At a glance
ClinicalIndex Comparison RecordStandardized by ClinicalIndex from the ClinicalTrials.gov record · verify against the source.
Utilization of Quadratus Lumborum Versus Lumbar Plexus Blocks for Postoperative Analgesia Following Hip Arthroplasty: A Prospective, Randomized Clinical Trial
In Brief
A clinical study evaluating LP Block and QL Block for Surgery. Completed, enrolled 111 participants across 1 site.
Detailed Summary
Purpose: Evaluate difference in postoperative opioid consumption when subjects receive a quadratus lumborum (QL) or lumbar plexus (LP) block preoperatively for total hip arthroplasty (THA). Hypothesis: Preoperative QL and LP blocks will result in similar postoperative opioid consumption following hip arthroplasty.
Study Details
Timeline
Interventions
Subjects randomized to the lumbar plexus block group will receive a subcutaneous lidocaine skin wheal 3-4 cm lateral to midline on the operative side along the intercristal line. A nerve stimulator will be sent to 1-1.5mA and a stimulating needle inserted perpendicular to the skin. The needle will be advanced slowly until the quadriceps muscle is stimulated and maintained at less than 0.6mAs. Ropivacaine (20ml, 0.5%) will be injected slowly with frequent aspiration to rule out inadvertent intravascular needle placement.

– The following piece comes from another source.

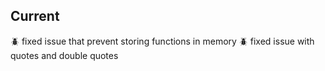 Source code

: ## Current
:beetle: fixed issue that prevent storing functions in memory
:beetle: fixed issue with quotes and double quotes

Subjects randomized to the quadratus plexus block group will receive a subcutaneous lidocaine skin wheal that will be placed after ultrasound identification of external oblique, internal oblique, transverse abdominus and quadratus lumborum muscles. A needle will then be advanced under ultrasound guidance below the internal oblique aponeurosis and lateral to the quadratus lumborum muscle. Ropivacaine (20ml, 0.5%) will be injected slowly with frequent aspiration to rule out inadvertent intravascular needle placement. Local anesthetic injection will also be observed with real time ultrasound guidance.